Bunker prices have jumped in several ports in the Americas, with the highest gains seen for low sulphur values in Los Angeles and New York.

 

Changes on the day to 09.30 CST (14.30 GMT) today:

  • VLSFO prices up in New York ($26/mt), Houston and Los Angeles ($8/mt), Balboa ($7/mt) and Zona Comun ($1/mt)
  • LSMGO prices up in Los Angeles ($28/mt), New York ($27/mt), Houston ($9/mt), Zona Comun ($4/mt) and Balboa ($1/mt)
  • HSFO380 prices up in Balboa ($13/mt), New York ($12/mt), Los Angeles ($8/mt) and Houston ($7/mt)

 

New York’s low sulphur prices are up 4-5% on the day, compared to a 0.45% gain for Brent. The sharp gains have narrowed New York’s VLSFO and LSMGO discounts to Philadelphia to just $3-4/mt.

 

Wilmington has LSMGO $8-12/mt below prices in New York and Philadelphia, following a lower-priced 50-150 mt stem there today.

 

LSMGO prices have jumped on the US West Coast, with Vancouver, San Francisco and Los Angeles recording gains of $15/mt, $21/mt and $28/mt respectively.

 

Brent

Front-month ICE Brent has come up by $0.34/bbl on the day to 09.30 CST (14.30 GMT) today, when it stood at $75.34/bbl.

 

Concerns over tightening global oil supplies have given Brent a fresh boost and lifted the key oil benchmark by 2% over its settlement level on Friday.

 

Crude values have been volatile during the OPEC+ impasse, after its monthly negotiations failed two weeks ago and again last week. The group voted to ease 2 million b/d of its remaining 5.8 million b/d output cuts in 400,000 b/d increments between August and December. Member states also favoured extending their output management pact from April next year to the end of that year.

 

But the UAE put down its foot, demanding its production quota should be updated from the October 2018 baseline before it could get behind the new policy. The UAE has recently invested heavily in production capacity and would likely see its quote adjusted upward with an updated baseline.

 

“Oil prices reacted sharply to the OPEC+ impasse last week, eyeing the prospect of a deepening supply deficit if a deal cannot be reached. At the same time, the possibility of a market share battle, even if remote, is hanging over markets, as is the potential for high fuel prices to stoke inflation and damage a fragile economic recovery,” the International Energy Agency (IEA) said in its monthly outlook published today.

 

Price gains have been capped by worries over a global resurgence in Covid-19 cases.
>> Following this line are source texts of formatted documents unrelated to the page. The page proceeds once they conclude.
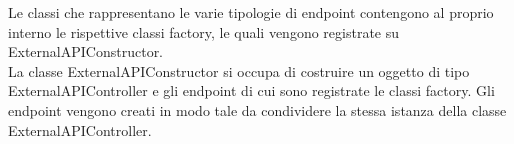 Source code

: Le classi che rappresentano le varie tipologie di endpoint contengono al proprio interno le rispettive classi factory, le quali vengono registrate su ExternalAPIConstructor.\\
La classe ExternalAPIConstructor si occupa di costruire un oggetto di tipo ExternalAPIController e gli endpoint di cui sono registrate le classi factory. Gli endpoint vengono creati in modo tale da condividere la stessa istanza della classe ExternalAPIController.
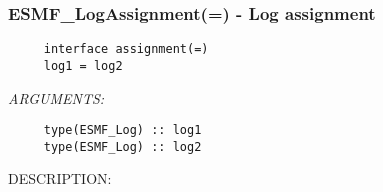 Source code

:  
\setlength{\oldparskip}{\parskip}
\setlength{\parskip}{1.5ex}
\setlength{\oldparindent}{\parindent}
\setlength{\parindent}{0pt}
\setlength{\oldbaselineskip}{\baselineskip}
\setlength{\baselineskip}{11pt}
 
\def\bv{\begin{verbatim}}
\def\ev{\end{verbatim}}
\def\be{\begin{equation}}
\def\ee{\end{equation}}
\def\bea{\begin{eqnarray}}
\def\eea{\end{eqnarray}}
\def\bi{\begin{itemize}}
\def\ei{\end{itemize}}
\def\bn{\begin{enumerate}}
\def\en{\end{enumerate}}
\def\bd{\begin{description}}
\def\ed{\end{description}}
\def\({\left (}
\def\){\right )}
\def\[{\left [}
\def\]{\right ]}
\def\<{\left  \langle}
\def\>{\right \rangle}
\def\cI{{\cal I}}
\def\diag{\mathop{\rm diag}}
\def\tr{\mathop{\rm tr}}


 
\subsubsection [ESMF\_LogAssignment(=)] {ESMF\_LogAssignment(=) - Log assignment}


  
\begin{verbatim}     interface assignment(=)
     log1 = log2\end{verbatim}{\em ARGUMENTS:}
\begin{verbatim}     type(ESMF_Log) :: log1
     type(ESMF_Log) :: log2\end{verbatim}
{\sf DESCRIPTION:\\ }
Several Asian countries, including Japan, South Korea and Vietnam have reintroduced lockdown measures, and the Tokyo Olympic Games will go ahead without spectators.

 

“The robust crude demand outlook is starting to take a hit as many countries continue to struggle with the more infectious Delta variant,” OANDA market analyst Ed Moya said.

 

The flare up in Covid-cases has been uneven around the world, and globally there were 422,000 new confirmed cases, according to Johns Hopkins University data. That is still less than half of the all-time 906,000 peak on 28 April.